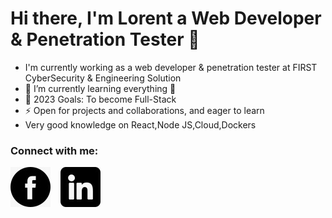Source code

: # Hi there, I'm Lorent a Web Developer & Penetration Tester 👋

- I'm currently working as a web developer & penetration tester at FIRST CyberSecurity & Engineering Solution
- 🌱 I’m currently learning everything 🤣
- 🥅 2023 Goals: To become Full-Stack
- ⚡ Open for projects and collaborations, and eager to learn
-  Very good knowledge on React,Node JS,Cloud,Dockers

### Connect with me:

[![website](facebook.jpeg)](https://www.facebook.com/lorent.hasanllari.3/)
&nbsp;&nbsp;
[![website](linkedin.jpeg)](https://www.linkedin.com/in/lorent-hasanllari23/)
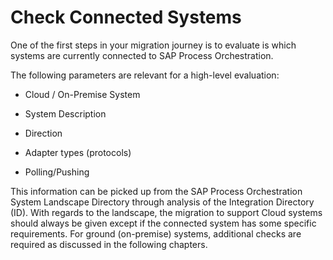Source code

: <!-- loio9419834a407946a995041cf30069ed9a -->

# Check Connected Systems

One of the first steps in your migration journey is to evaluate is which systems are currently connected to SAP Process Orchestration.

The following parameters are relevant for a high-level evaluation:

-   Cloud / On-Premise System

-   System Description

-   Direction

-   Adapter types \(protocols\)

-   Polling/Pushing


This information can be picked up from the SAP Process Orchestration System Landscape Directory through analysis of the Integration Directory \(ID\). With regards to the landscape, the migration to support Cloud systems should always be given except if the connected system has some specific requirements. For ground \(on-premise\) systems, additional checks are required as discussed in the following chapters.

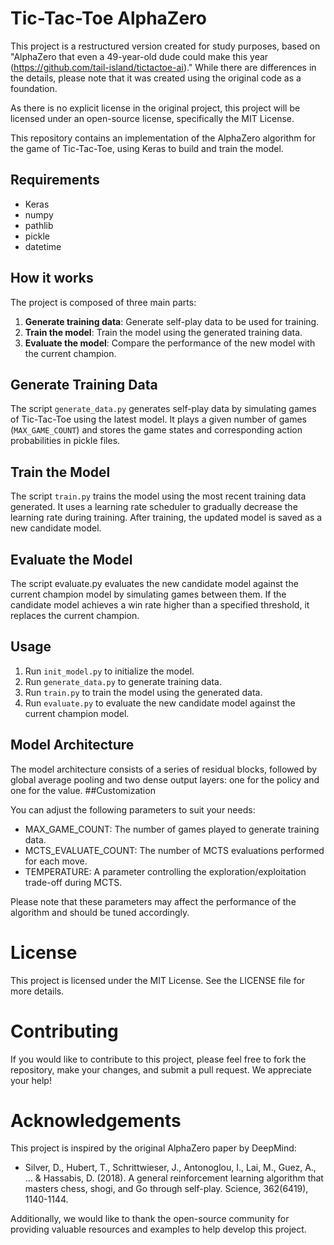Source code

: # Tic-Tac-Toe AlphaZero

This project is a restructured version created for study purposes, based on "AlphaZero that even a 49-year-old dude could make this year (https://github.com/tail-island/tictactoe-ai)." While there are differences in the details, please note that it was created using the original code as a foundation.

As there is no explicit license in the original project, this project will be licensed under an open-source license, specifically the MIT License.

This repository contains an implementation of the AlphaZero algorithm for the game of Tic-Tac-Toe, using Keras to build and train the model.
## Requirements

* Keras
* numpy
* pathlib 
* pickle
* datetime

## How it works

The project is composed of three main parts:

1. **Generate training data**: Generate self-play data to be used for training.
2. **Train the model**: Train the model using the generated training data.
3. **Evaluate the model**: Compare the performance of the new model with the current champion.

## Generate Training Data

The script `generate_data.py` generates self-play data by simulating games of Tic-Tac-Toe using the latest model. It plays a given number of games (`MAX_GAME_COUNT`) and stores the game states and corresponding action probabilities in pickle files.
## Train the Model

The script `train.py` trains the model using the most recent training data generated. It uses a learning rate scheduler to gradually decrease the learning rate during training. After training, the updated model is saved as a new candidate model.
## Evaluate the Model

The script evaluate.py evaluates the new candidate model against the current champion model by simulating games between them. If the candidate model achieves a win rate higher than a specified threshold, it replaces the current champion.
## Usage

1. Run `init_model.py` to initialize the model.
2. Run `generate_data.py` to generate training data.
3. Run `train.py` to train the model using the generated data.
4. Run `evaluate.py` to evaluate the new candidate model against the current champion model.

## Model Architecture

The model architecture consists of a series of residual blocks, followed by global average pooling and two dense output layers: one for the policy and one for the value.
##Customization

You can adjust the following parameters to suit your needs:

* MAX_GAME_COUNT: The number of games played to generate training data.
* MCTS_EVALUATE_COUNT: The number of MCTS evaluations performed for each move.
* TEMPERATURE: A parameter controlling the exploration/exploitation trade-off during MCTS.

Please note that these parameters may affect the performance of the algorithm and should be tuned accordingly.

# License

This project is licensed under the MIT License. See the LICENSE file for more details.
# Contributing

If you would like to contribute to this project, please feel free to fork the repository, make your changes, and submit a pull request. We appreciate your help!
# Acknowledgements

This project is inspired by the original AlphaZero paper by DeepMind:

* Silver, D., Hubert, T., Schrittwieser, J., Antonoglou, I., Lai, M., Guez, A., ... & Hassabis, D. (2018). A general reinforcement learning algorithm that masters chess, shogi, and Go through self-play. Science, 362(6419), 1140-1144.

Additionally, we would like to thank the open-source community for providing valuable resources and examples to help develop this project.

§ Exercise details:
For the material above, give again only the lines starting at the line that contains "on React,Node JS,Cloud,Dockers" and ending at the line that contains "## Generate Training Data". Pictures do not belong in the copy.

§ Exercise response:
-  Very good knowledge on React,Node JS,Cloud,Dockers

### Connect with me:

[![website](facebook.jpeg)](https://www.facebook.com/lorent.hasanllari.3/)
&nbsp;&nbsp;
[![website](linkedin.jpeg)](https://www.linkedin.com/in/lorent-hasanllari23/)
Source code

: <!-- loio9419834a407946a995041cf30069ed9a -->

# Check Connected Systems

One of the first steps in your migration journey is to evaluate is which systems are currently connected to SAP Process Orchestration.

The following parameters are relevant for a high-level evaluation:

-   Cloud / On-Premise System

-   System Description

-   Direction

-   Adapter types \(protocols\)

-   Polling/Pushing


This information can be picked up from the SAP Process Orchestration System Landscape Directory through analysis of the Integration Directory \(ID\). With regards to the landscape, the migration to support Cloud systems should always be given except if the connected system has some specific requirements. For ground \(on-premise\) systems, additional checks are required as discussed in the following chapters.

Source code

: # Tic-Tac-Toe AlphaZero

This project is a restructured version created for study purposes, based on "AlphaZero that even a 49-year-old dude could make this year (https://github.com/tail-island/tictactoe-ai)." While there are differences in the details, please note that it was created using the original code as a foundation.

As there is no explicit license in the original project, this project will be licensed under an open-source license, specifically the MIT License.

This repository contains an implementation of the AlphaZero algorithm for the game of Tic-Tac-Toe, using Keras to build and train the model.
## Requirements

* Keras
* numpy
* pathlib 
* pickle
* datetime

## How it works

The project is composed of three main parts:

1. **Generate training data**: Generate self-play data to be used for training.
2. **Train the model**: Train the model using the generated training data.
3. **Evaluate the model**: Compare the performance of the new model with the current champion.

## Generate Training Data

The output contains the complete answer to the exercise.